Iron ore remains down just under 13% since the start of the year as China’s steel sector – which consumes more than two-thirds of the seaborne iron ore trade and forges almost as much steel as the rest of the world combined – adjust to slower growth in the world’s second largest economy.
The globe’s most active steel future – Shanghai rebar – also jumped on Monday to around $540 as it recovers from record lows set earlier in the month.
While China’s steel output continues to moderate, easing back to 2.096 million tonnes a day according to the latest data from the China Iron and Steel Association, production is up from the 2.07 million tonnes daily average for last year.
Expectations have been for a sharper slowdown in steel production as Chinese authorities clamp down on pollution in the industry by forcing closure of small steel mills and sintering plants.
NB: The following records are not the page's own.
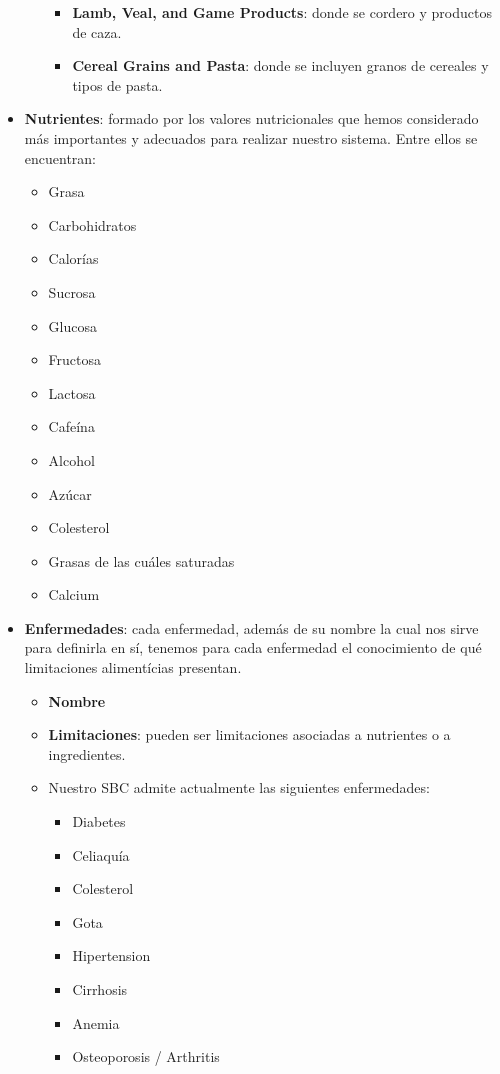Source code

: \documentclass[12]{article}
\begin{document}
\begin{itemize}
\begin{itemize}
\begin{itemize}
			\item \textbf{Lamb, Veal, and Game Products}: donde se cordero y productos de caza.
			\item \textbf{Cereal Grains and Pasta}: donde se incluyen granos de cereales y tipos de pasta.
			\end{itemize}
		\end{itemize}
	\item \textbf{Nutrientes}: formado por los valores nutricionales que hemos considerado más importantes y adecuados para realizar nuestro sistema. Entre ellos se encuentran: 
	\begin{itemize} 
		\item Grasa
		\item Carbohidratos
		\item Calorías
		\item Sucrosa
		\item Glucosa
		\item Fructosa
		\item Lactosa
		\item Cafeína
		\item Alcohol
		\item Azúcar
		\item Colesterol
		\item Grasas de las cuáles saturadas
		\item Calcium
	\end{itemize}


\item \textbf{Enfermedades}: cada enfermedad, además de su nombre la cual nos sirve para definirla en sí, tenemos para cada enfermedad el conocimiento de qué limitaciones alimentícias presentan. \begin{itemize}
	\item \textbf{Nombre}
	\item \textbf{Limitaciones}: pueden ser limitaciones asociadas a nutrientes o a ingredientes.
	\item Nuestro SBC admite actualmente las siguientes enfermedades:
		\begin{itemize}
		\item Diabetes
		\item Celiaquía
		\item Colesterol
		\item Gota
		\item Hipertension
		\item Cirrhosis
		\item Anemia
		\item Osteoporosis / Arthritis
		\end{itemize}
\end{itemize}
\end{itemize}
\end{document}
A new report by research house Wood Mackenzie suggest enforcement of new emissions standards will have a “negligible impact on total Chinese crude steel production and limited impact on iron ore demand”:
“Most of the announced closures to date have been for capacity already idled or curtailed for other reasons, with the lost production picked up by the larger steel plants. It is unlikely that we will see forced closures amongst the larger plants as this move will not reduce emissions significantly.”
So far this year Chinese imports have already jumped 21% compared to January-February 2013 and Wood Mackenzie forecasts China iron ore imports to reach new record high in 2014 rising 12% to 921 million tonnes compared to last year.
UBS also has a sanguine note out on Monday about Chinese demand forecasting continued growth in imports.
The investment bank predicts a short-term rise in the price of iron ore to more than $130 a tonne adding that the confusion surrounding Chinese credit and economic growth was behind the volatility in the price this year:
“We see short-term target price recovery unfolding back to >US$130/t cfr Nth China. Why? This level was regarded as ‘acceptable’, in 2013Q4’s more balanced trade.”